Over the past year I've shipped around 17 projects, some big, some small. Most flopped and got no traction. A couple did well and ended up in a bunch of subscribers or new Twitter followers. None of them have brought in much revenue, but I've learned a lot about what doesn't work and what I need to do in future.
I truly believe success is a numbers game. The more you ship, the more likely you are to hit on something that works. And with each new product, you implement the learnings from previous failures, so your chance of success compounds.
Back in June I had the idea for a community of makers following the same process - launching small projects rapidly, learning, and iterating to success. Learning from previous experiences, where I'd built the whole product before announcing it, I did the opposite, and launched a landing page first.

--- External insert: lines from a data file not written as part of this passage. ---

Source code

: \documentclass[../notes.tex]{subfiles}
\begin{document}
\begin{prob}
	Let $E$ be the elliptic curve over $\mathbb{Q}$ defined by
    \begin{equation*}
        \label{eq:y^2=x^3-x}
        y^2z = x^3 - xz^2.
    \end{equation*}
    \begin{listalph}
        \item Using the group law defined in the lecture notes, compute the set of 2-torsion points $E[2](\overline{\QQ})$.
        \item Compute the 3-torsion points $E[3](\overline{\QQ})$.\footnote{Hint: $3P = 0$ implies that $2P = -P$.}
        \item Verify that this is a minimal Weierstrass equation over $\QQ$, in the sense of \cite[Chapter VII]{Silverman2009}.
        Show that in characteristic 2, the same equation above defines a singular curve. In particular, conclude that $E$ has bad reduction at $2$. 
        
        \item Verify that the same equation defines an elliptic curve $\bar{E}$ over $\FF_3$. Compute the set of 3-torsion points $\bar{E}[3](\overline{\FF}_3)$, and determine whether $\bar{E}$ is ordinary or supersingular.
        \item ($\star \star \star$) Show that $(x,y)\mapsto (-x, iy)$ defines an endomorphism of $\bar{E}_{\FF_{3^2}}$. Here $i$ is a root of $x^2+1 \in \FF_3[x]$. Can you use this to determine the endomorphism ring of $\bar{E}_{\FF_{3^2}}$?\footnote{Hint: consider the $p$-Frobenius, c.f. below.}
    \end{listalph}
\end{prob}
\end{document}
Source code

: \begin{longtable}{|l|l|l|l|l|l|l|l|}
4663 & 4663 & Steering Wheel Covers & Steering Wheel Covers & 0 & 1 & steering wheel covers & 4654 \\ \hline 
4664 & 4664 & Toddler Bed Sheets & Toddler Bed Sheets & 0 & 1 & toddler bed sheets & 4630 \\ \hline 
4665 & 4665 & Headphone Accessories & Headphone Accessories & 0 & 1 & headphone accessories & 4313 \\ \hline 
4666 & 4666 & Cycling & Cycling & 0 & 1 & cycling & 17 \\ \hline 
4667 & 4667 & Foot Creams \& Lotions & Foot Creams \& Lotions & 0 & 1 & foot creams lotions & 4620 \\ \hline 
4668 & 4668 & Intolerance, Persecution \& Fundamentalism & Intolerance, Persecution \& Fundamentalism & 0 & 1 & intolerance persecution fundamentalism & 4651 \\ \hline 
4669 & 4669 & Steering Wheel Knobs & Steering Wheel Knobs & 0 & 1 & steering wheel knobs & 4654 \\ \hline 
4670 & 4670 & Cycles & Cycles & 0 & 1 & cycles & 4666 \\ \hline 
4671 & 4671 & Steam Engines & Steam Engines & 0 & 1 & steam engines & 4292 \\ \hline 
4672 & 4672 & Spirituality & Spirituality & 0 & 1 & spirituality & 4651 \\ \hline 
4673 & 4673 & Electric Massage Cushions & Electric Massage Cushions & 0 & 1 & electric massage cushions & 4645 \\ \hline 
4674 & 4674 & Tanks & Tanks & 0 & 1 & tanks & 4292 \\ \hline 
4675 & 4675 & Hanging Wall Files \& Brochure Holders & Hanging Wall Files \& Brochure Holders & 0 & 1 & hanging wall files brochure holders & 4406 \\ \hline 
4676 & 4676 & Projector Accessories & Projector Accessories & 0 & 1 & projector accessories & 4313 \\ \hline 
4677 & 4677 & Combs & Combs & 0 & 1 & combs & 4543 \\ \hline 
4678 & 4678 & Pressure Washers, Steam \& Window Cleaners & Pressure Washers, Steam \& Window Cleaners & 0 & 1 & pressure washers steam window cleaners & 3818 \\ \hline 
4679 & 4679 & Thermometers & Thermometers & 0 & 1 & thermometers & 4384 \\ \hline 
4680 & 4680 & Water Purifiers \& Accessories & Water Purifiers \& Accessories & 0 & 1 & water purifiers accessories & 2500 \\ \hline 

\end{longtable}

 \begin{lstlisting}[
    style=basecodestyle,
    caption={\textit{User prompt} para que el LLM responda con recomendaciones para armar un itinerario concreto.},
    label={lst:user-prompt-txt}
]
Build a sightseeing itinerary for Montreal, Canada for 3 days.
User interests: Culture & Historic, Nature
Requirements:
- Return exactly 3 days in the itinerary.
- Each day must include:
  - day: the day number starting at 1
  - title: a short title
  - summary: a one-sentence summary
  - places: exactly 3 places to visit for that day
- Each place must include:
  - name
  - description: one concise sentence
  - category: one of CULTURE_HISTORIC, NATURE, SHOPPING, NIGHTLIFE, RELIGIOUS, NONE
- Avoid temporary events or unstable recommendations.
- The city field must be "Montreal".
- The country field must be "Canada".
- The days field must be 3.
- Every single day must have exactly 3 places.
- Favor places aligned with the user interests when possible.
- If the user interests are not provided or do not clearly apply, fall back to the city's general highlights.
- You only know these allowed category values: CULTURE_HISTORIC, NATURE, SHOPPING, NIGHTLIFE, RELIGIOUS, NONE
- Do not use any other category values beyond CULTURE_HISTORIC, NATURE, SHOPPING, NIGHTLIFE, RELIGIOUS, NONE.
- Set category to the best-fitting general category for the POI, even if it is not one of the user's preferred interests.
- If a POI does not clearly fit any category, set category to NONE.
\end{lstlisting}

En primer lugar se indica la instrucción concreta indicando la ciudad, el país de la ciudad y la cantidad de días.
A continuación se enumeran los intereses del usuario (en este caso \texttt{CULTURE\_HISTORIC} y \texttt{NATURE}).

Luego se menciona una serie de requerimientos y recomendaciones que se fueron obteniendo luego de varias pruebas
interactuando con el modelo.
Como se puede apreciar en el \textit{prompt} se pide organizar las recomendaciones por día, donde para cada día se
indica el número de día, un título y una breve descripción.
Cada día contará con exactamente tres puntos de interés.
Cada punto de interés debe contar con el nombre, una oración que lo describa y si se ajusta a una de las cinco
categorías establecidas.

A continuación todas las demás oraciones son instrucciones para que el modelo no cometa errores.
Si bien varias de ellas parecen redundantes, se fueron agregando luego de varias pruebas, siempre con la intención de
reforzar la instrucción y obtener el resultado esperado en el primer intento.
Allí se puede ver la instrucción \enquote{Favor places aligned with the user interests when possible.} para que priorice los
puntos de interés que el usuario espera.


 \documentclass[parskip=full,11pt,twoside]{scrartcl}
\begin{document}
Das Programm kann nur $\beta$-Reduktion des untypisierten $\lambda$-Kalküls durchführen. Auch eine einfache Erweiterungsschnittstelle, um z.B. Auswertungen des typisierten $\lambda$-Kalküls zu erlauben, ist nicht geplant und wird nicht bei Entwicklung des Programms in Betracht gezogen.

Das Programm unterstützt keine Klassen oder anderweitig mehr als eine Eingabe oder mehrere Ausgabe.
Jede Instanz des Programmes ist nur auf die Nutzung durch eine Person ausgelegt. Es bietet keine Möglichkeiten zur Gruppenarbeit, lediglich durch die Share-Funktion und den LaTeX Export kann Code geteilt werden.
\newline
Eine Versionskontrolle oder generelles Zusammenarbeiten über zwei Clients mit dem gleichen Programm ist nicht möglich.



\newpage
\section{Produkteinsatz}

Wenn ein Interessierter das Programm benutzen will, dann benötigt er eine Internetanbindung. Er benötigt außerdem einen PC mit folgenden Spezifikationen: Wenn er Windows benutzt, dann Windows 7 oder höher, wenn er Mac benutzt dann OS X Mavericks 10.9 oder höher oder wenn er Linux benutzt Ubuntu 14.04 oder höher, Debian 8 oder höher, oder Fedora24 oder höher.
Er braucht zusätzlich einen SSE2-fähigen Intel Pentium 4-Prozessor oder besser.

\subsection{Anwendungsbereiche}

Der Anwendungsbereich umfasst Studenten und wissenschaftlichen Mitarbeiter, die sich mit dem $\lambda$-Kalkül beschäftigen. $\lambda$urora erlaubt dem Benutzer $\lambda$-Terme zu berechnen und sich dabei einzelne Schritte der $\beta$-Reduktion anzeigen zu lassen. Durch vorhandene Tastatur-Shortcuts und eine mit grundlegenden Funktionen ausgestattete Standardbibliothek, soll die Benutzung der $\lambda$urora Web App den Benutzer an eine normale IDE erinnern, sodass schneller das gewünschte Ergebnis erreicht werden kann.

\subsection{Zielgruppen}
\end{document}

It got good feedback from friends (this doesn't mean much though), but when I posted it on Twitter it started to get waiting list signups. Importantly, I had specified that it would be a paid community, so I had to assume that the people who were signing up were willing to pay!
This was a game-changer. Previously when I'd had email signups, there was never any mention of payment, so my motivation was always dampened by the fact that there was no plan for monetisation. Potential money on the table gave me so much more motivation.
I worked hard for a few weeks and launched the community a month later. People started paying! The first cohort was 35 people who paid $99 each for lifetime membership. This was the first real money I'd made as an indiehacker and it felt great.
Even better was that the community seemed to be working. People were super friendly, interacting, helping each other, and shipping products.
I focused on learning as much as I could from this first cohort. I also spoke to people who had just finished Write of Passage, and other community builders, to understand best practices.
As the months went by I found that, apart from a core group of about 10 active members, engagement dropped. This dented my confidence a little, and ultimately made me put off inviting the next cohort for far too long.
Eventually I decided to bite the bullet and just ship. After all, that is what the community is all about. Shipping imperfect products rapidly. I'd put in months of work improving the community platform, adding loads of small tools to help interpersonal connections, launch calendars, leaderboards, a library, tutorials. It wasn't perfect but it was good enough.
Last week I opened up for Cohort 2. I sent personal videos to chosen invitees (recorded on Loom, sent via Zapier to Mailerlite and then emailed out). I'd paid extra attention to the onboarding process as I know this sets the tone for the whole experience.
I had also doubled prices to $199 for lifetime membership.
Amazingly, the hard work seems to have paid off. Almost 50 people have joined Cohort 2 as paid members. Some were on discounts so the total revenue has been around $7,500. Together with July's revenue, I'm at $10,500.
So far feedback from the new cohort has been great, and I'm really excited about where this could go.